Brief
Starting at the first line of the data, please print exactly those lines through the one that holds "### 🔗 Download", omitting every picture.

Data excerpts
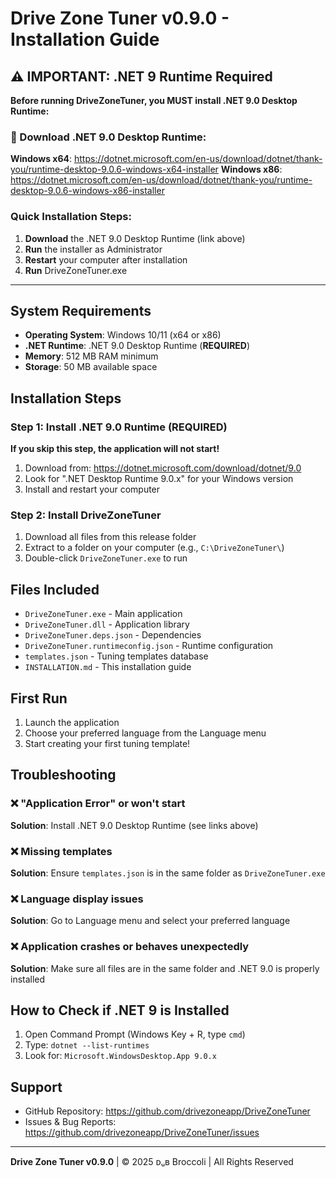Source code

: # Drive Zone Tuner v0.9.0 - Installation Guide

## ⚠️ IMPORTANT: .NET 9 Runtime Required

**Before running DriveZoneTuner, you MUST install .NET 9.0 Desktop Runtime:**

### 🔗 Download .NET 9.0 Desktop Runtime:
**Windows x64**: https://dotnet.microsoft.com/en-us/download/dotnet/thank-you/runtime-desktop-9.0.6-windows-x64-installer
**Windows x86**: https://dotnet.microsoft.com/en-us/download/dotnet/thank-you/runtime-desktop-9.0.6-windows-x86-installer

### Quick Installation Steps:
1. **Download** the .NET 9.0 Desktop Runtime (link above)
2. **Run** the installer as Administrator
3. **Restart** your computer after installation
4. **Run** DriveZoneTuner.exe

---

## System Requirements
- **Operating System**: Windows 10/11 (x64 or x86)
- **.NET Runtime**: .NET 9.0 Desktop Runtime (**REQUIRED**)
- **Memory**: 512 MB RAM minimum
- **Storage**: 50 MB available space

## Installation Steps

### Step 1: Install .NET 9.0 Runtime (REQUIRED)
**If you skip this step, the application will not start!**
1. Download from: https://dotnet.microsoft.com/download/dotnet/9.0
2. Look for ".NET Desktop Runtime 9.0.x" for your Windows version
3. Install and restart your computer

### Step 2: Install DriveZoneTuner
1. Download all files from this release folder
2. Extract to a folder on your computer (e.g., `C:\DriveZoneTuner\`)
3. Double-click `DriveZoneTuner.exe` to run

## Files Included
- `DriveZoneTuner.exe` - Main application
- `DriveZoneTuner.dll` - Application library
- `DriveZoneTuner.deps.json` - Dependencies
- `DriveZoneTuner.runtimeconfig.json` - Runtime configuration
- `templates.json` - Tuning templates database
- `INSTALLATION.md` - This installation guide

## First Run
1. Launch the application
2. Choose your preferred language from the Language menu
3. Start creating your first tuning template!

## Troubleshooting

### ❌ "Application Error" or won't start
**Solution**: Install .NET 9.0 Desktop Runtime (see links above)

### ❌ Missing templates
**Solution**: Ensure `templates.json` is in the same folder as `DriveZoneTuner.exe`

### ❌ Language display issues
**Solution**: Go to Language menu and select your preferred language

### ❌ Application crashes or behaves unexpectedly
**Solution**: Make sure all files are in the same folder and .NET 9.0 is properly installed

## How to Check if .NET 9 is Installed
1. Open Command Prompt (Windows Key + R, type `cmd`)
2. Type: `dotnet --list-runtimes`
3. Look for: `Microsoft.WindowsDesktop.App 9.0.x`

## Support
- GitHub Repository: https://github.com/drivezoneapp/DriveZoneTuner
- Issues & Bug Reports: https://github.com/drivezoneapp/DriveZoneTuner/issues

---
**Drive Zone Tuner v0.9.0** | © 2025 ᴅᵤʙ Broccoli | All Rights Reserved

Answer to the problem
Source code

: # Drive Zone Tuner v0.9.0 - Installation Guide

## ⚠️ IMPORTANT: .NET 9 Runtime Required

**Before running DriveZoneTuner, you MUST install .NET 9.0 Desktop Runtime:**

### 🔗 Download .NET 9.0 Desktop Runtime:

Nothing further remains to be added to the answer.